ソウル江西区ファゴクドンの不動産に掲示されたビラのチョンセ(韓国特有の賃貸制度)情報。/聯合ニュース

今年第2四半期(4〜6月)のソウルのビラ(連立・多世帯住宅)のチョンセ(韓国特有の賃貸制度)価格比率が60.8%まで上昇し、9カ月ぶりに再び60%を上回った。江北区は1四半期で18.8%ポイント急騰し、80%に迫った。市場ではチョンセ(韓国特有の賃貸制度)詐欺の余波で萎縮していたビラのチョンセ(韓国特有の賃貸制度)需要が回復するなか、賃貸物件と新規供給の不足が重なりチョンセ(韓国特有の賃貸制度)相場を押し上げているとの分析が出ている。

15日ソウル市によると、今年第2四半期のソウル連立・多世帯住宅のチョンセ(韓国特有の賃貸制度)価格比率は60.8%となった。チョンセ(韓国特有の賃貸制度)価格比率は住宅の売買価格に占めるチョンセ(韓国特有の賃貸制度)保証金の割合である。これを単純換算すると、売買価格が5億ウォンのビラのチョンセ(韓国特有の賃貸制度)保証金が3億400万円水準という意味だ。

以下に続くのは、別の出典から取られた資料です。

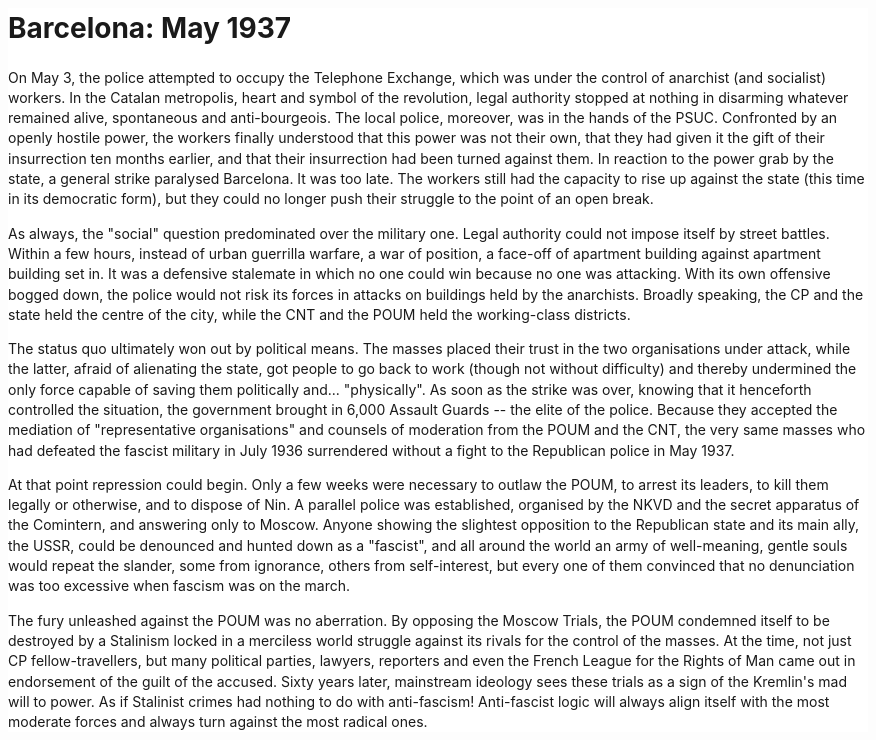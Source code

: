 # Barcelona: May 1937

On May 3, the police attempted to occupy the Telephone Exchange, which
was under the control of anarchist (and socialist) workers. In the
Catalan metropolis, heart and symbol of the revolution, legal authority
stopped at nothing in disarming whatever remained alive, spontaneous and
anti-bourgeois. The local police, moreover, was in the hands of the
PSUC. Confronted by an openly hostile power, the workers finally
understood that this power was not their own, that they had given it the
gift of their insurrection ten months earlier, and that their
insurrection had been turned against them. In reaction to the power grab
by the state, a general strike paralysed Barcelona. It was too late. The
workers still had the capacity to rise up against the state (this time
in its democratic form), but they could no longer push their struggle to
the point of an open break.

As always, the "social" question predominated over the military one.
Legal authority could not impose itself by street battles. Within a few
hours, instead of urban guerrilla warfare, a war of position, a face-off
of apartment building against apartment building set in. It was a
defensive stalemate in which no one could win because no one was
attacking. With its own offensive bogged down, the police would not risk
its forces in attacks on buildings held by the anarchists. Broadly
speaking, the CP and the state held the centre of the city, while the
CNT and the POUM held the working-class districts.

The status quo ultimately won out by political means. The masses placed
their trust in the two organisations under attack, while the latter,
afraid of alienating the state, got people to go back to work (though
not without difficulty) and thereby undermined the only force capable of
saving them politically and... "physically". As soon as the strike was
over, knowing that it henceforth controlled the situation, the
government brought in 6,000 Assault Guards -- the elite of the police.
Because they accepted the mediation of "representative organisations"
and counsels of moderation from the POUM and the CNT, the very same
masses who had defeated the fascist military in July 1936 surrendered
without a fight to the Republican police in May 1937.

At that point repression could begin. Only a few weeks were necessary to
outlaw the POUM, to arrest its leaders, to kill them legally or
otherwise, and to dispose of Nin. A parallel police was established,
organised by the NKVD and the secret apparatus of the Comintern, and
answering only to Moscow. Anyone showing the slightest opposition to the
Republican state and its main ally, the USSR, could be denounced and
hunted down as a "fascist", and all around the world an army of
well-meaning, gentle souls would repeat the slander, some from
ignorance, others from self-interest, but every one of them convinced
that no denunciation was too excessive when fascism was on the march.

The fury unleashed against the POUM was no aberration. By opposing the
Moscow Trials, the POUM condemned itself to be destroyed by a Stalinism
locked in a merciless world struggle against its rivals for the control
of the masses. At the time, not just CP fellow-travellers, but many
political parties, lawyers, reporters and even the French League for the
Rights of Man came out in endorsement of the guilt of the accused. Sixty
years later, mainstream ideology sees these trials as a sign of the
Kremlin's mad will to power. As if Stalinist crimes had nothing to do
with anti-fascism! Anti-fascist logic will always align itself with the
most moderate forces and always turn against the most radical ones.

ソウルのビラのチョンセ(韓国特有の賃貸制度)価格比率が60%を上回ったのは、昨年第3四半期に62.8%を記録して以来9カ月ぶりだ。チョンセ(韓国特有の賃貸制度)価格比率の上昇は、チョンセ(韓国特有の賃貸制度)相場が売買価格より速く上がるか、売買価格が横ばい・下落する時に現れる。チョンセ(韓国特有の賃貸制度)と売買価格の差が縮まると、一部のチョンセ(韓国特有の賃貸制度)需要が売買へ移る可能性もある。

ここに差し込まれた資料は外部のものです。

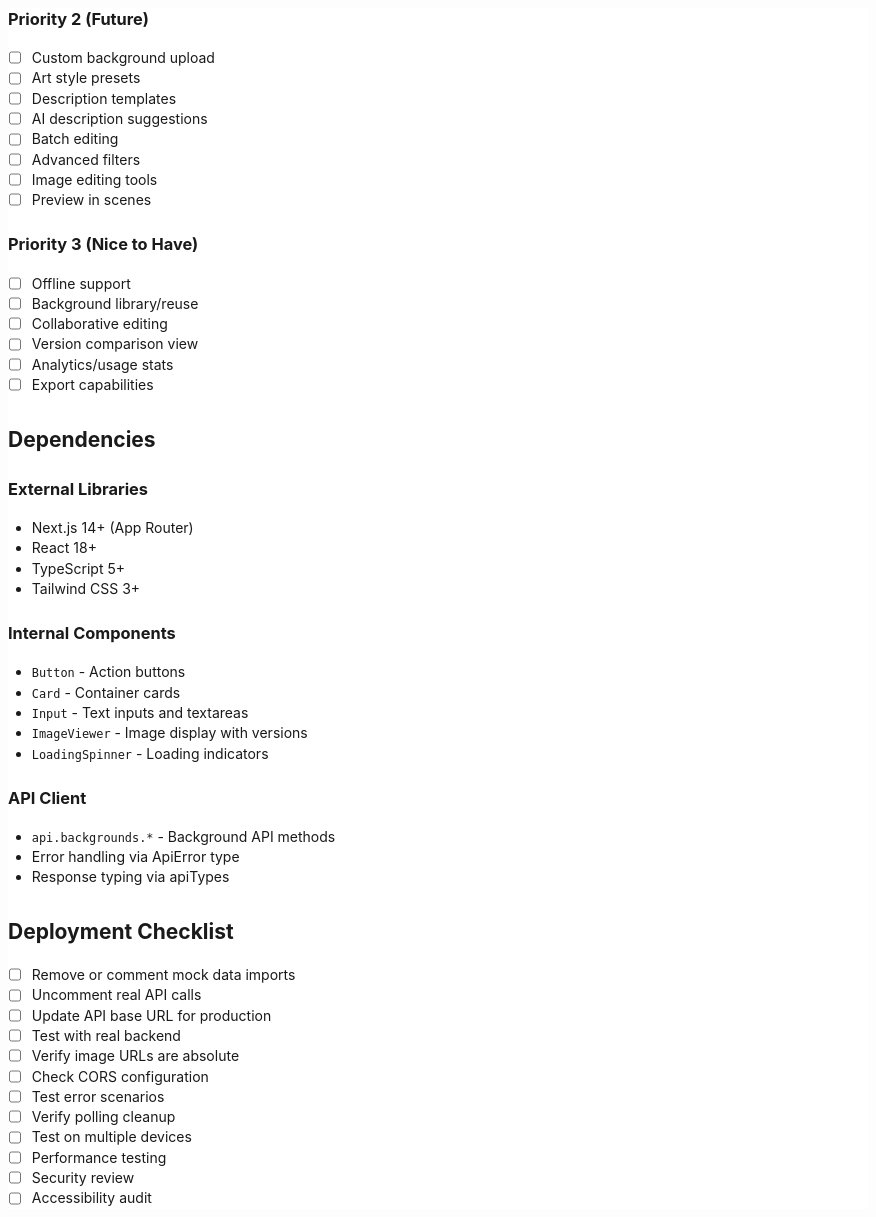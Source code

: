 ### Priority 2 (Future)
- [ ] Custom background upload
- [ ] Art style presets
- [ ] Description templates
- [ ] AI description suggestions
- [ ] Batch editing
- [ ] Advanced filters
- [ ] Image editing tools
- [ ] Preview in scenes

### Priority 3 (Nice to Have)
- [ ] Offline support
- [ ] Background library/reuse
- [ ] Collaborative editing
- [ ] Version comparison view
- [ ] Analytics/usage stats
- [ ] Export capabilities

## Dependencies

### External Libraries
- Next.js 14+ (App Router)
- React 18+
- TypeScript 5+
- Tailwind CSS 3+

### Internal Components
- `Button` - Action buttons
- `Card` - Container cards
- `Input` - Text inputs and textareas
- `ImageViewer` - Image display with versions
- `LoadingSpinner` - Loading indicators

### API Client
- `api.backgrounds.*` - Background API methods
- Error handling via ApiError type
- Response typing via apiTypes

## Deployment Checklist

- [ ] Remove or comment mock data imports
- [ ] Uncomment real API calls
- [ ] Update API base URL for production
- [ ] Test with real backend
- [ ] Verify image URLs are absolute
- [ ] Check CORS configuration
- [ ] Test error scenarios
- [ ] Verify polling cleanup
- [ ] Test on multiple devices
- [ ] Performance testing
- [ ] Security review
- [ ] Accessibility audit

自治区別では江北区のチョンセ(韓国特有の賃貸制度)価格比率が79.2%で、ソウル25自治区の中で最も高かった。今年第1四半期の60.4%から3カ月で18.8%ポイント跳ね上がった。衿川区は68.2%から72.6%に、九老区は54.7%から70.9%に上昇し、そろって70%を超えた。蘆原区も58.8%から68.7%に上がり、中浪区は64.3%から68.0%に上昇した。

ナム・ヒョクウ、ウリィ銀行不動産研究院は「ビラの売買価格は横ばいか小幅上昇にとどまったが、チョンセ(韓国特有の賃貸制度)物件は大きく不足した」とし、「チョンセ(韓国特有の賃貸制度)需要が供給を上回り、相場が速いペースで上がっている」と述べた。

グラフィック=ソン・ミンギュン

実取引の申告資料でも同一建物・同一面積で保証金の差が大きい契約が相次いで現れた。

ソウル江北区ミアドン「チョンソン住宅ナ」専有面積38.37㎡は5月29日に保証金1億3000万ウォンでチョンセ(韓国特有の賃貸制度)契約が申告された。1カ月前の4月27日に同じ面積で申告された保証金は6300万ウォンだった。申告金額が1カ月で6700万ウォン、106%上昇した。

衿川区トクサンドン「デウ住宅」専有39.51㎡も5月7日に1億6000万ウォンでチョンセ(韓国特有の賃貸制度)契約が締結された。3月14日に同じ面積で申告された1億ウォンより6000万ウォン、60%高い金額だ。

九老区ケボンドン「日進パークビルA」専有64.84㎡は4月3日に保証金1億9900万ウォンで契約された。同じ面積の直前申告金額である7000万ウォンより1億2900万ウォン、184%上がった。ただし同一建物かつ同一専有面積でも、階数・号数、住宅の状態や新規・更新契約の別などによって保証金は異なり得る。

江北区ミアドンのヤン・ジョンヒョン、ウットム団地内部不動産代表は「ビラのチョンセ(韓国特有の賃貸制度)物件がほとんどない状況だ」とし、「状態が良好な物件が出ればすぐに契約が決まるほど需要が集中し、相場も上がっている」と語った。

シン・ボヨン、セジョン大学不動産AI融合学科教授は「モアタウン(老朽住宅密集地の小規模再開発制度)など整備事業の可能性がある地域で、実際に居住しながら長期的な資産価値の上昇を期待する需要が増えている」とし、「家主の実居住が増えれば賃貸市場に出るビラの供給が減り、相場上昇要因として作用し得る」と述べた。

非アパートの着工と竣工も減少している。国土交通部の5月住宅統計によると、今年1〜5月に実際の工事に入った着工戸数は1万2358戸で、前年同期比5.5%減った。同期間に竣工した非アパートも1万1448戸で3.1%減った。